| PROBLEM DESCRIPTION |
From the entries below, retype only the lines from the one with "My breath tickling" through the one with "She was looking", exactly as written.

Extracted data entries
──────────────────────────────
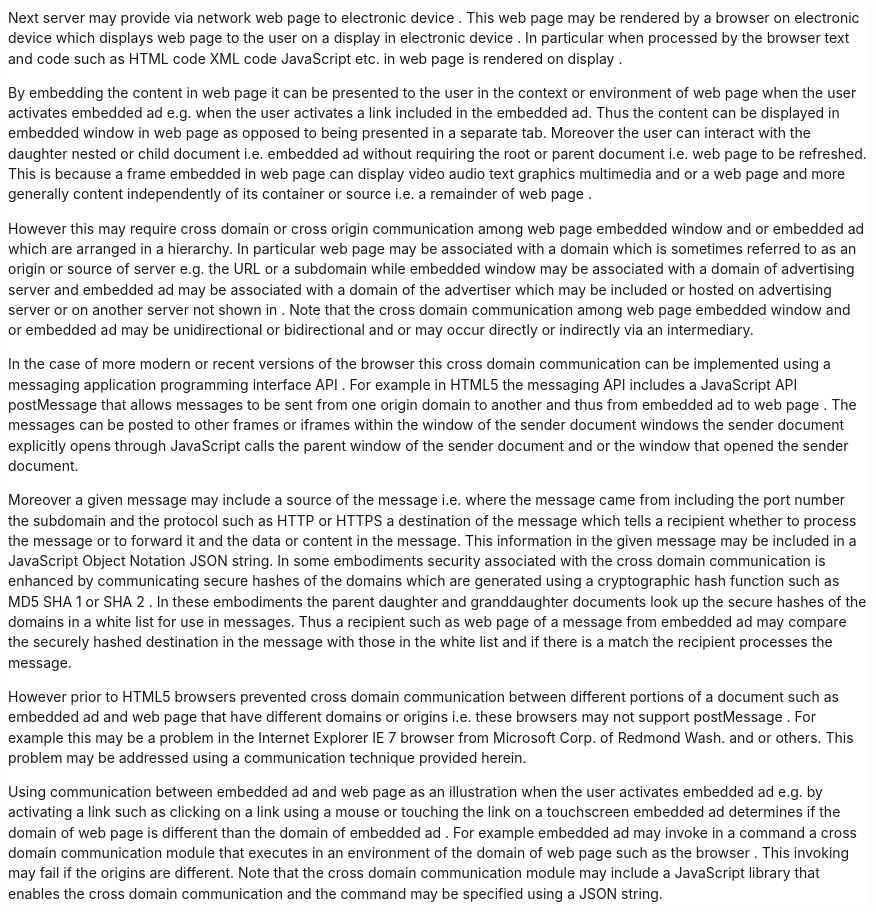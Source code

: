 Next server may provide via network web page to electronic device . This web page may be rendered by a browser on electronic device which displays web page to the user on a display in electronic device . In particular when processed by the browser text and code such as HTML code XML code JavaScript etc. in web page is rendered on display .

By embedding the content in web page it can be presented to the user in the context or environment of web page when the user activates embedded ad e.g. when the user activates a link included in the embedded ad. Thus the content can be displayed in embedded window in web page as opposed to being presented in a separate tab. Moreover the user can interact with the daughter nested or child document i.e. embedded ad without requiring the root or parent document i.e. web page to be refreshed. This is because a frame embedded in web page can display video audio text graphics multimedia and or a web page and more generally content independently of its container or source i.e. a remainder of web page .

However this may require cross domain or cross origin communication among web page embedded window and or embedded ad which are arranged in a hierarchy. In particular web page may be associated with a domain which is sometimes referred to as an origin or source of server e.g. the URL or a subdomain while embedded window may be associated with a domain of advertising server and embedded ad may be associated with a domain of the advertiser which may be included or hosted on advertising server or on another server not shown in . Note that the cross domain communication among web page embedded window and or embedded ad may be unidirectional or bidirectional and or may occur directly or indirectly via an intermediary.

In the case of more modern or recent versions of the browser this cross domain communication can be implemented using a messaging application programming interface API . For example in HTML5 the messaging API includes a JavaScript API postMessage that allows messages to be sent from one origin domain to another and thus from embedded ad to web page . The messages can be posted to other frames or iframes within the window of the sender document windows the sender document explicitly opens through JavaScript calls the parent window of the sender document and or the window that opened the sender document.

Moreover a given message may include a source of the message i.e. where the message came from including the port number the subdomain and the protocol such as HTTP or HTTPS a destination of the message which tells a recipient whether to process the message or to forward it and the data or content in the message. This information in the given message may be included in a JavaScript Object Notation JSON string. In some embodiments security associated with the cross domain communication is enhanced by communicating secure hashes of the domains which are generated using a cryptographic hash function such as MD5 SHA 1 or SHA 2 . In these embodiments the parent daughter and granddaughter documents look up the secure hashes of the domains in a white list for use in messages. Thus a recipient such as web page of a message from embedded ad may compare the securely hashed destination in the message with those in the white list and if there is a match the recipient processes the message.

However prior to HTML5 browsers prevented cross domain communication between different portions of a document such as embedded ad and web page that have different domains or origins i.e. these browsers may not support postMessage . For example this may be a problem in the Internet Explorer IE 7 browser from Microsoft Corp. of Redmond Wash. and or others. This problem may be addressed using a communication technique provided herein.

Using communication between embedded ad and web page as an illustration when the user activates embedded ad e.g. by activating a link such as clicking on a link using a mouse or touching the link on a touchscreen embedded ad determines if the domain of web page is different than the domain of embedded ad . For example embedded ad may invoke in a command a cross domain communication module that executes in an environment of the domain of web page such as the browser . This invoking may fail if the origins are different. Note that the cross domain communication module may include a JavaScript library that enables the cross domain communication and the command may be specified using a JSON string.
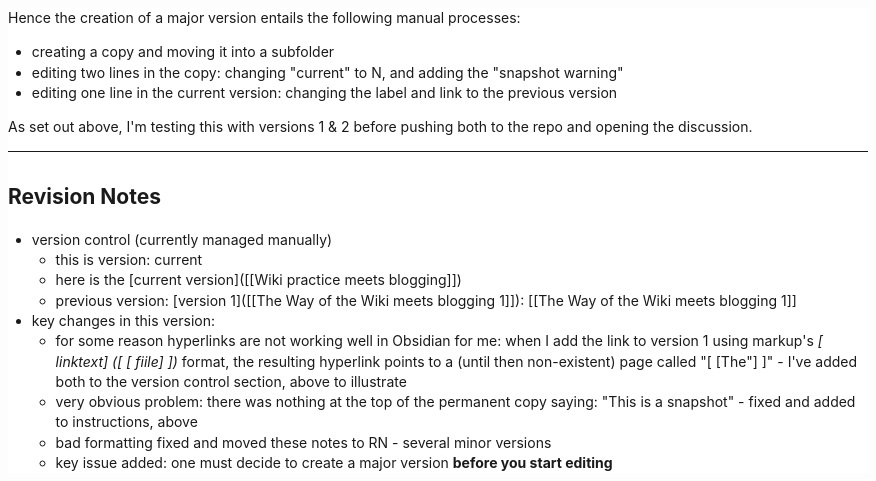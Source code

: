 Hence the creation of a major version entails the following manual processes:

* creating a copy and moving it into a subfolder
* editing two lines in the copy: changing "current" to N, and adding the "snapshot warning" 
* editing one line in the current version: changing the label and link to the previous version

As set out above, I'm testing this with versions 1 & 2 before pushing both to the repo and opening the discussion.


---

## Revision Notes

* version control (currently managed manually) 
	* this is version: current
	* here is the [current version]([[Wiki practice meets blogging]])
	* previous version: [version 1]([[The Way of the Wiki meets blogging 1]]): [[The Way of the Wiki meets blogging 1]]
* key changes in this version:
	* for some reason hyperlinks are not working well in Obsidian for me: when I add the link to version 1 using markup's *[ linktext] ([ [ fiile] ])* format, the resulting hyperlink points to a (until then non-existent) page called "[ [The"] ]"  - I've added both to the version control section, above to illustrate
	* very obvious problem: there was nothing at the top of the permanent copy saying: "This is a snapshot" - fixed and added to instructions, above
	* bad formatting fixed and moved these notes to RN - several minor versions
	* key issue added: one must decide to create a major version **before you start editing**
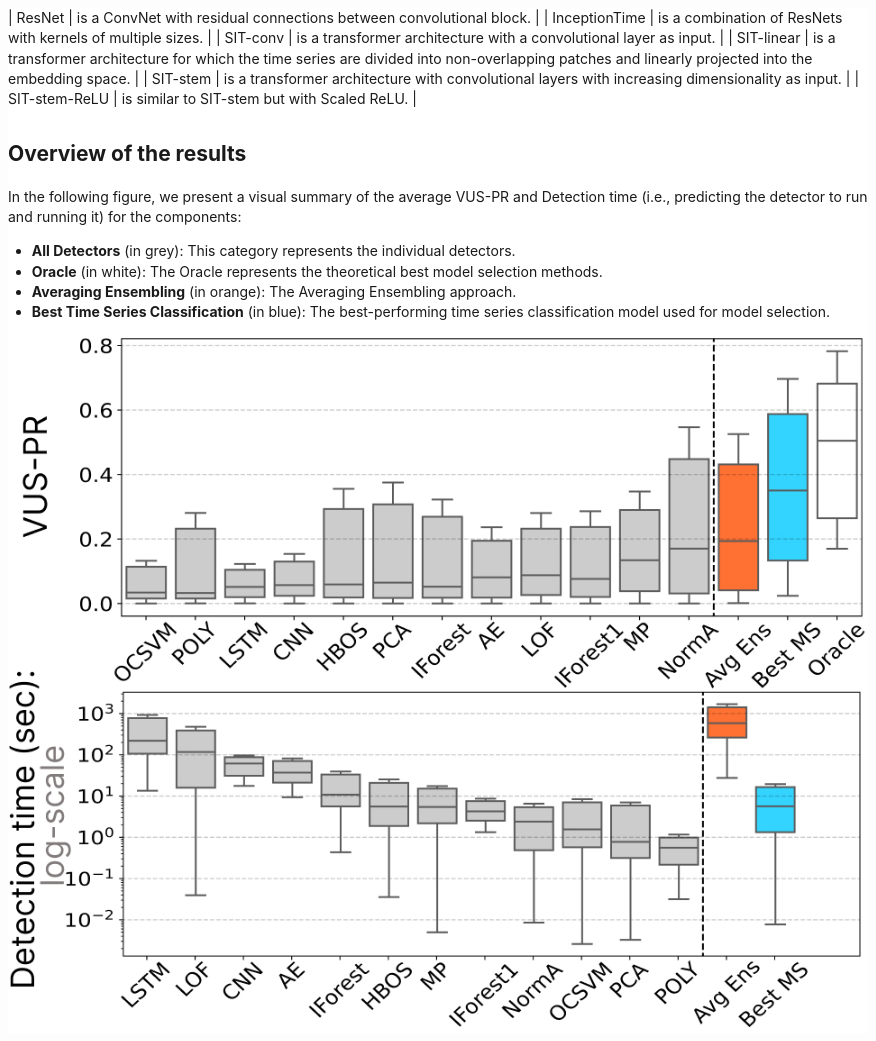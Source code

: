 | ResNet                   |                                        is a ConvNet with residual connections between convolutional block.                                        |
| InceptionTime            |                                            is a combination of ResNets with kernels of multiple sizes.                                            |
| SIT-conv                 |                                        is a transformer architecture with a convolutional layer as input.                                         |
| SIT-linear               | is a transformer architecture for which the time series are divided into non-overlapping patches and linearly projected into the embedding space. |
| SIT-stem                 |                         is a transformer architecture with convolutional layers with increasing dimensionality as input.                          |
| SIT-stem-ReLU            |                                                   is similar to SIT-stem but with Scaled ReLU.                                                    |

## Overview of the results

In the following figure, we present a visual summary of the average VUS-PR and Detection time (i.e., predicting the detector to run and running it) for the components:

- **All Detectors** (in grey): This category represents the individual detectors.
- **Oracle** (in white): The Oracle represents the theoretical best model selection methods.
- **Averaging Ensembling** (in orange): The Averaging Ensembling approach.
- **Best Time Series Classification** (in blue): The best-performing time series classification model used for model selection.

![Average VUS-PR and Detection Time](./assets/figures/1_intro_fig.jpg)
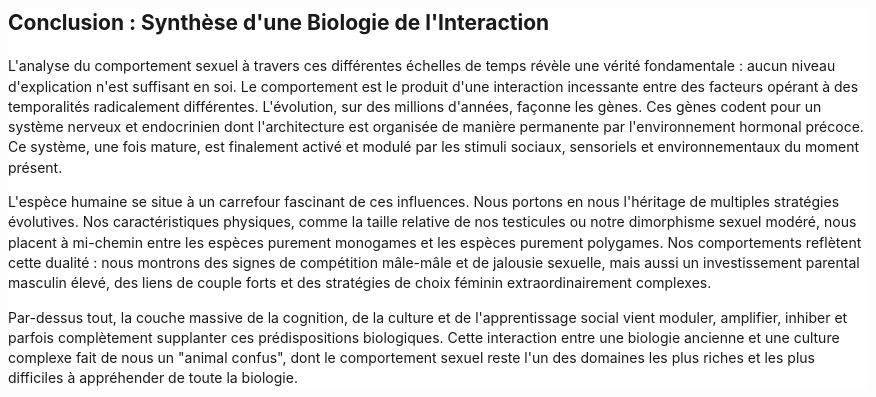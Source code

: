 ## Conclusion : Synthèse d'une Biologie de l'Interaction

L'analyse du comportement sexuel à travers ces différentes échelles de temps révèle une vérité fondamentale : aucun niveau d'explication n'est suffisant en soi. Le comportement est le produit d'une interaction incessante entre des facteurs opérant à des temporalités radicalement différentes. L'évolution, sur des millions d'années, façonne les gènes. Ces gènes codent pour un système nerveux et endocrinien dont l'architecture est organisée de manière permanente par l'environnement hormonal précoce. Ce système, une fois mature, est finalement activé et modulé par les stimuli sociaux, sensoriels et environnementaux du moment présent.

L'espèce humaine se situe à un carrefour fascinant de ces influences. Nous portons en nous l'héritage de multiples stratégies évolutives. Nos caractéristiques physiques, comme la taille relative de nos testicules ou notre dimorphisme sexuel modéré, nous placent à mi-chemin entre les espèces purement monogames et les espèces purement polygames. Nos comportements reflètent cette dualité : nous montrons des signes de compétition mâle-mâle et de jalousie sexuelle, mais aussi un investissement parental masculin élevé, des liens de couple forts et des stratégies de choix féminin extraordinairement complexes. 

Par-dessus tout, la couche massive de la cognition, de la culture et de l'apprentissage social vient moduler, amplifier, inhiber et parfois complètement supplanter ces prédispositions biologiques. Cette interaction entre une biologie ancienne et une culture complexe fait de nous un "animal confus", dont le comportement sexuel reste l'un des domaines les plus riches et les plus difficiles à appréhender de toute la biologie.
──────────────────────────────
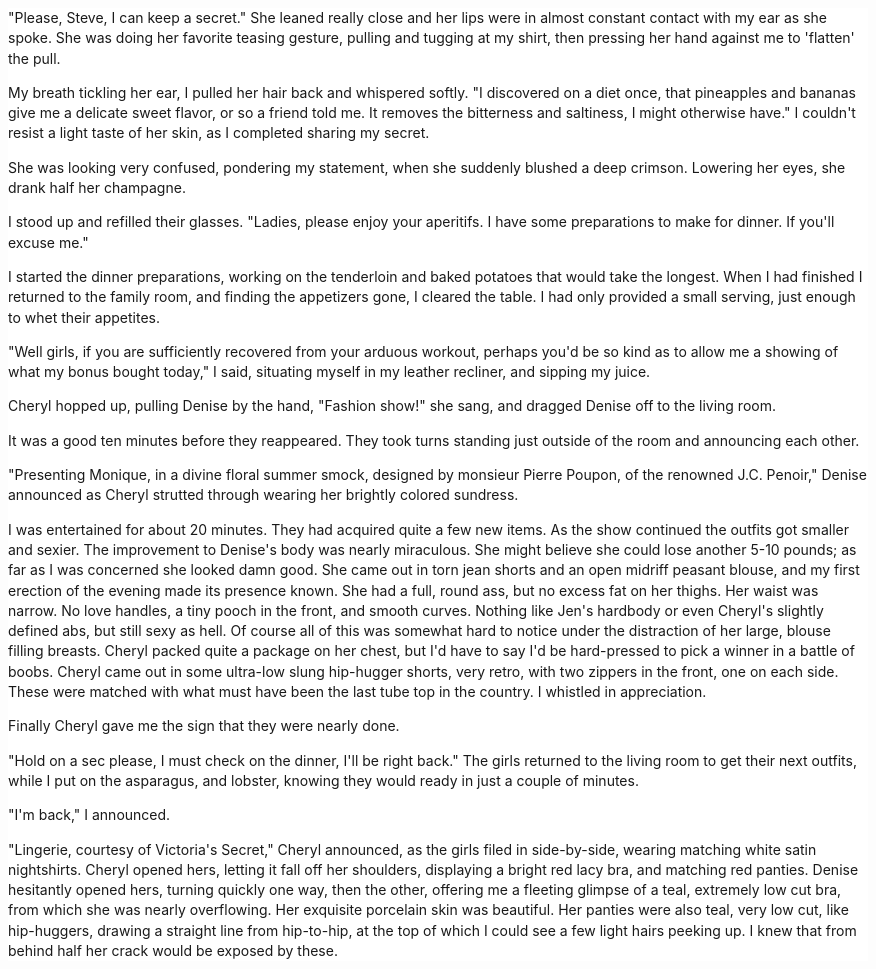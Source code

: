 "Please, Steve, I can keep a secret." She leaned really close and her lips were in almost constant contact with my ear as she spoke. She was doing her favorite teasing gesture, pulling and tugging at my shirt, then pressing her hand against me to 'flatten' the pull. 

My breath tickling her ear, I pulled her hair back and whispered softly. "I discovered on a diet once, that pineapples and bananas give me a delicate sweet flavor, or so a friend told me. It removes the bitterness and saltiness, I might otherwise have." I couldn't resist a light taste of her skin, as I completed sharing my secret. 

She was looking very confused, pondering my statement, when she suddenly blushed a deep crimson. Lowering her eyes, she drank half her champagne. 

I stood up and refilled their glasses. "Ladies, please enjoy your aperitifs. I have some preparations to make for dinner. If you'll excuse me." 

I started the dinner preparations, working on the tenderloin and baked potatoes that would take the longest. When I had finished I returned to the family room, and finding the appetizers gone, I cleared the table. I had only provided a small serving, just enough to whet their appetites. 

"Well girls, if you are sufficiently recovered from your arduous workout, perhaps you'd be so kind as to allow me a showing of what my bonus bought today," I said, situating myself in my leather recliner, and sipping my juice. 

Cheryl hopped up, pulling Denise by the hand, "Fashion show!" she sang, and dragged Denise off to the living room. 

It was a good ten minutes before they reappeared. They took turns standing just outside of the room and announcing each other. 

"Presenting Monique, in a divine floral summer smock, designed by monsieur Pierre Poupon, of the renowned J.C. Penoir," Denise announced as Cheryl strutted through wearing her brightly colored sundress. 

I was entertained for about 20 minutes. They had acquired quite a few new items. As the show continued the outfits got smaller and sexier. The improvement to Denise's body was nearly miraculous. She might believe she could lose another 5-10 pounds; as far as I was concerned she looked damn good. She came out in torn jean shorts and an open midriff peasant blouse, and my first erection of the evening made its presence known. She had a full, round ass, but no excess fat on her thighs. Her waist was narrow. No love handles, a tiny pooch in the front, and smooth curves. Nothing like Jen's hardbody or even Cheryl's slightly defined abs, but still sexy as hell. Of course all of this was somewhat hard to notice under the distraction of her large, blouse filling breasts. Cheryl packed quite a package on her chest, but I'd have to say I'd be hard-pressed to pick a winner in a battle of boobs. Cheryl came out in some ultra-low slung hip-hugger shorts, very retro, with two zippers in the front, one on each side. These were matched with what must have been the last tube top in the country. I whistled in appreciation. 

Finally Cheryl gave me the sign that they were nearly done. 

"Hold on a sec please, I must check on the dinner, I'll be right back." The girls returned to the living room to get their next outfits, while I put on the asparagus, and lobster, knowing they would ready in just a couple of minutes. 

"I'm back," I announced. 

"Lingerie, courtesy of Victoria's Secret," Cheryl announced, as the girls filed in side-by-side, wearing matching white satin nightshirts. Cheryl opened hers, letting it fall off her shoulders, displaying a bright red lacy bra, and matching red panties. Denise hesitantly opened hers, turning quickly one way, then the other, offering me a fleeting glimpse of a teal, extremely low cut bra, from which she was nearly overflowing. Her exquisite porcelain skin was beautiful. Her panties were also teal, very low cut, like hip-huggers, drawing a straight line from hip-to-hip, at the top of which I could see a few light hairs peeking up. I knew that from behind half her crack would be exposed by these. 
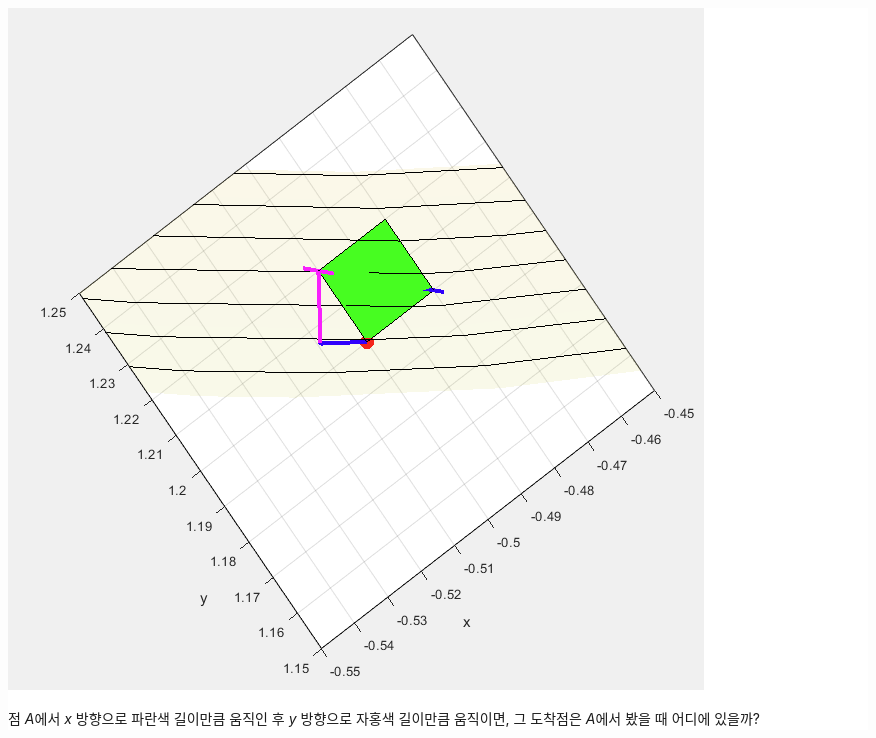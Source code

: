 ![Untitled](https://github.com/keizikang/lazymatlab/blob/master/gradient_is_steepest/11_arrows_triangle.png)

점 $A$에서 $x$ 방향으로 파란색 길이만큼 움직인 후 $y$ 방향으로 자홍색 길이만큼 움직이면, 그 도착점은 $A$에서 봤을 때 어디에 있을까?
──────────────────────────────
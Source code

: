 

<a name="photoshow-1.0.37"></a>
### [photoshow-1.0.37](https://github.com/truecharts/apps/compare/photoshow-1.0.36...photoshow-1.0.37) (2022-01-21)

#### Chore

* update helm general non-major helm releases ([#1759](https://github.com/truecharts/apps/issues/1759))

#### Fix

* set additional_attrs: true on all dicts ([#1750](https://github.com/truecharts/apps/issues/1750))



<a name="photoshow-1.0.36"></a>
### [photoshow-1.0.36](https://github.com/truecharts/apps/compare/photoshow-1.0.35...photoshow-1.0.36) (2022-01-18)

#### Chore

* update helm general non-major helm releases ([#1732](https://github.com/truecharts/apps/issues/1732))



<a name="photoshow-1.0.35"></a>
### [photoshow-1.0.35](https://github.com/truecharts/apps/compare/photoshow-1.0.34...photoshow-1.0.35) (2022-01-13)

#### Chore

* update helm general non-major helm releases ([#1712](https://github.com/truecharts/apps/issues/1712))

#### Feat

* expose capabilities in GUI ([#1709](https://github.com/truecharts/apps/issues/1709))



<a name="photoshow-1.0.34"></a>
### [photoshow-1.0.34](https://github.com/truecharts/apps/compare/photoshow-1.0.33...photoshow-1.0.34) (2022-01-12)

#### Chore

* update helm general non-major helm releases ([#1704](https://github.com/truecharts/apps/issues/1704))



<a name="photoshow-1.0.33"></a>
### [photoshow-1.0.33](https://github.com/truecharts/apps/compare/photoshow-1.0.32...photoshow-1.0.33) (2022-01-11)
──────────────────────────────
| ANSWER TO THE EXERCISE |
My breath tickling her ear, I pulled her hair back and whispered softly. "I discovered on a diet once, that pineapples and bananas give me a delicate sweet flavor, or so a friend told me. It removes the bitterness and saltiness, I might otherwise have." I couldn't resist a light taste of her skin, as I completed sharing my secret. 

She was looking very confused, pondering my statement, when she suddenly blushed a deep crimson. Lowering her eyes, she drank half her champagne. 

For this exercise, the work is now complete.